I would like you to restate each record word for word.

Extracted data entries
>>

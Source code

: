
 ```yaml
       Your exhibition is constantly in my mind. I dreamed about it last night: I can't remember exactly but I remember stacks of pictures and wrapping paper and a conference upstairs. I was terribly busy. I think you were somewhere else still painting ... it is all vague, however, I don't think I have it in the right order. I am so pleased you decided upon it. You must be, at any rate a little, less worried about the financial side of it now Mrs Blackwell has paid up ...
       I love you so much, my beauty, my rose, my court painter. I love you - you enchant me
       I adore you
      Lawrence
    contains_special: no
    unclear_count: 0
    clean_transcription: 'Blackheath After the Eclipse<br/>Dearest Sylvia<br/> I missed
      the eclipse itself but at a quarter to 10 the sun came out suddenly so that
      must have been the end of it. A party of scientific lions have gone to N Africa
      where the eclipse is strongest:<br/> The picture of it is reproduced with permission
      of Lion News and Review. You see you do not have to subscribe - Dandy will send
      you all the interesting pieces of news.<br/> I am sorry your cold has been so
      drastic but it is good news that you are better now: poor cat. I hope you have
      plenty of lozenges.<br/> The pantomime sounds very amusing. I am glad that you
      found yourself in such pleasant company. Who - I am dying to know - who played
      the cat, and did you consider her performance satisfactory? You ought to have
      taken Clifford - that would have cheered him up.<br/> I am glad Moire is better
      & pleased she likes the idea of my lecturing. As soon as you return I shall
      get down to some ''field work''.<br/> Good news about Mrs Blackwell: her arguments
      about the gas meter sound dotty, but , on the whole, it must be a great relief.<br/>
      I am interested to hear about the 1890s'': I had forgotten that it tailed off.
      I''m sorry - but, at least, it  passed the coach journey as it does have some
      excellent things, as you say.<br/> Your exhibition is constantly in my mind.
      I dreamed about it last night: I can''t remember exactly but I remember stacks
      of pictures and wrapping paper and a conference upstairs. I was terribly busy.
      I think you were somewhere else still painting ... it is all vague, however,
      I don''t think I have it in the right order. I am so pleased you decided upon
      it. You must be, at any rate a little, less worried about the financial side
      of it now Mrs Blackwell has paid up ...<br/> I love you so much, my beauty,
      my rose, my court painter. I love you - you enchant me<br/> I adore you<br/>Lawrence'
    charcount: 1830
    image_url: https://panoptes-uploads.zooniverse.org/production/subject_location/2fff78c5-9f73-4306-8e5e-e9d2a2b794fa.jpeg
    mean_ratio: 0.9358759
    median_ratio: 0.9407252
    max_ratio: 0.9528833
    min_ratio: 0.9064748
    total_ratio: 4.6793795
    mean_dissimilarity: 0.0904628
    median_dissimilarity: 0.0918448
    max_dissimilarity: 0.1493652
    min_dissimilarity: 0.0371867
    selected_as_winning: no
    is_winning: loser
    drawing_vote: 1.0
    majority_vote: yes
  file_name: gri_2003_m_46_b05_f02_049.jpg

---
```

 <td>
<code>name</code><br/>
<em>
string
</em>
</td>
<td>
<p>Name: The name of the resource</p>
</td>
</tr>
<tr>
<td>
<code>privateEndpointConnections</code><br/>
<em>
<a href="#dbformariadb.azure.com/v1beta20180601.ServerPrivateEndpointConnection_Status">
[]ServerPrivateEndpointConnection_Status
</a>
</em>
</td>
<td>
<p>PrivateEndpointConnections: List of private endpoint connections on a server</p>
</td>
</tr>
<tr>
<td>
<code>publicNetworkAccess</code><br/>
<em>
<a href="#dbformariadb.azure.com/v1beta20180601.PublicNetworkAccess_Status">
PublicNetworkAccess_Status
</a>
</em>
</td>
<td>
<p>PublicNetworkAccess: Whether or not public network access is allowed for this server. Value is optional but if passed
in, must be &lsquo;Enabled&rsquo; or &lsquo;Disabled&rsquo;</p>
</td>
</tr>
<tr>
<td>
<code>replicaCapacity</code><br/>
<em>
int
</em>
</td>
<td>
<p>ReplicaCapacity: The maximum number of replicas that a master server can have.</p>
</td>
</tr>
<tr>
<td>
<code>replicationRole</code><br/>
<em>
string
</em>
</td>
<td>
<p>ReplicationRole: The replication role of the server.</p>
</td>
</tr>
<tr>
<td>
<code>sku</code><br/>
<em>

<<

:: Exercise answer ::
Source code

:
 ```yaml
       Your exhibition is constantly in my mind. I dreamed about it last night: I can't remember exactly but I remember stacks of pictures and wrapping paper and a conference upstairs. I was terribly busy. I think you were somewhere else still painting ... it is all vague, however, I don't think I have it in the right order. I am so pleased you decided upon it. You must be, at any rate a little, less worried about the financial side of it now Mrs Blackwell has paid up ...
       I love you so much, my beauty, my rose, my court painter. I love you - you enchant me
       I adore you
      Lawrence
    contains_special: no
    unclear_count: 0
    clean_transcription: 'Blackheath After the Eclipse<br/>Dearest Sylvia<br/> I missed
      the eclipse itself but at a quarter to 10 the sun came out suddenly so that
      must have been the end of it. A party of scientific lions have gone to N Africa
      where the eclipse is strongest:<br/> The picture of it is reproduced with permission
      of Lion News and Review. You see you do not have to subscribe - Dandy will send
      you all the interesting pieces of news.<br/> I am sorry your cold has been so
      drastic but it is good news that you are better now: poor cat. I hope you have
      plenty of lozenges.<br/> The pantomime sounds very amusing. I am glad that you
      found yourself in such pleasant company. Who - I am dying to know - who played
      the cat, and did you consider her performance satisfactory? You ought to have
      taken Clifford - that would have cheered him up.<br/> I am glad Moire is better
      & pleased she likes the idea of my lecturing. As soon as you return I shall
      get down to some ''field work''.<br/> Good news about Mrs Blackwell: her arguments
      about the gas meter sound dotty, but , on the whole, it must be a great relief.<br/>
      I am interested to hear about the 1890s'': I had forgotten that it tailed off.
      I''m sorry - but, at least, it  passed the coach journey as it does have some
      excellent things, as you say.<br/> Your exhibition is constantly in my mind.
      I dreamed about it last night: I can''t remember exactly but I remember stacks
      of pictures and wrapping paper and a conference upstairs. I was terribly busy.
      I think you were somewhere else still painting ... it is all vague, however,
      I don''t think I have it in the right order. I am so pleased you decided upon
      it. You must be, at any rate a little, less worried about the financial side
      of it now Mrs Blackwell has paid up ...<br/> I love you so much, my beauty,
      my rose, my court painter. I love you - you enchant me<br/> I adore you<br/>Lawrence'
    charcount: 1830
    image_url: https://panoptes-uploads.zooniverse.org/production/subject_location/2fff78c5-9f73-4306-8e5e-e9d2a2b794fa.jpeg
    mean_ratio: 0.9358759
    median_ratio: 0.9407252
    max_ratio: 0.9528833
    min_ratio: 0.9064748
    total_ratio: 4.6793795
    mean_dissimilarity: 0.0904628
    median_dissimilarity: 0.0918448
    max_dissimilarity: 0.1493652
    min_dissimilarity: 0.0371867
    selected_as_winning: no
    is_winning: loser
    drawing_vote: 1.0
    majority_vote: yes
  file_name: gri_2003_m_46_b05_f02_049.jpg

---
```

 <td>
<code>name</code><br/>
<em>
string
</em>
</td>
<td>
<p>Name: The name of the resource</p>
</td>
</tr>
<tr>
<td>
<code>privateEndpointConnections</code><br/>
<em>
<a href="#dbformariadb.azure.com/v1beta20180601.ServerPrivateEndpointConnection_Status">
[]ServerPrivateEndpointConnection_Status
</a>
</em>
</td>
<td>
<p>PrivateEndpointConnections: List of private endpoint connections on a server</p>
</td>
</tr>
<tr>
<td>
<code>publicNetworkAccess</code><br/>
<em>
<a href="#dbformariadb.azure.com/v1beta20180601.PublicNetworkAccess_Status">
PublicNetworkAccess_Status
</a>
</em>
</td>
<td>
<p>PublicNetworkAccess: Whether or not public network access is allowed for this server. Value is optional but if passed
in, must be &lsquo;Enabled&rsquo; or &lsquo;Disabled&rsquo;</p>
</td>
</tr>
<tr>
<td>
<code>replicaCapacity</code><br/>
<em>
int
</em>
</td>
<td>
<p>ReplicaCapacity: The maximum number of replicas that a master server can have.</p>
</td>
</tr>
<tr>
<td>
<code>replicationRole</code><br/>
<em>
string
</em>
</td>
<td>
<p>ReplicationRole: The replication role of the server.</p>
</td>
</tr>
<tr>
<td>
<code>sku</code><br/>
<em>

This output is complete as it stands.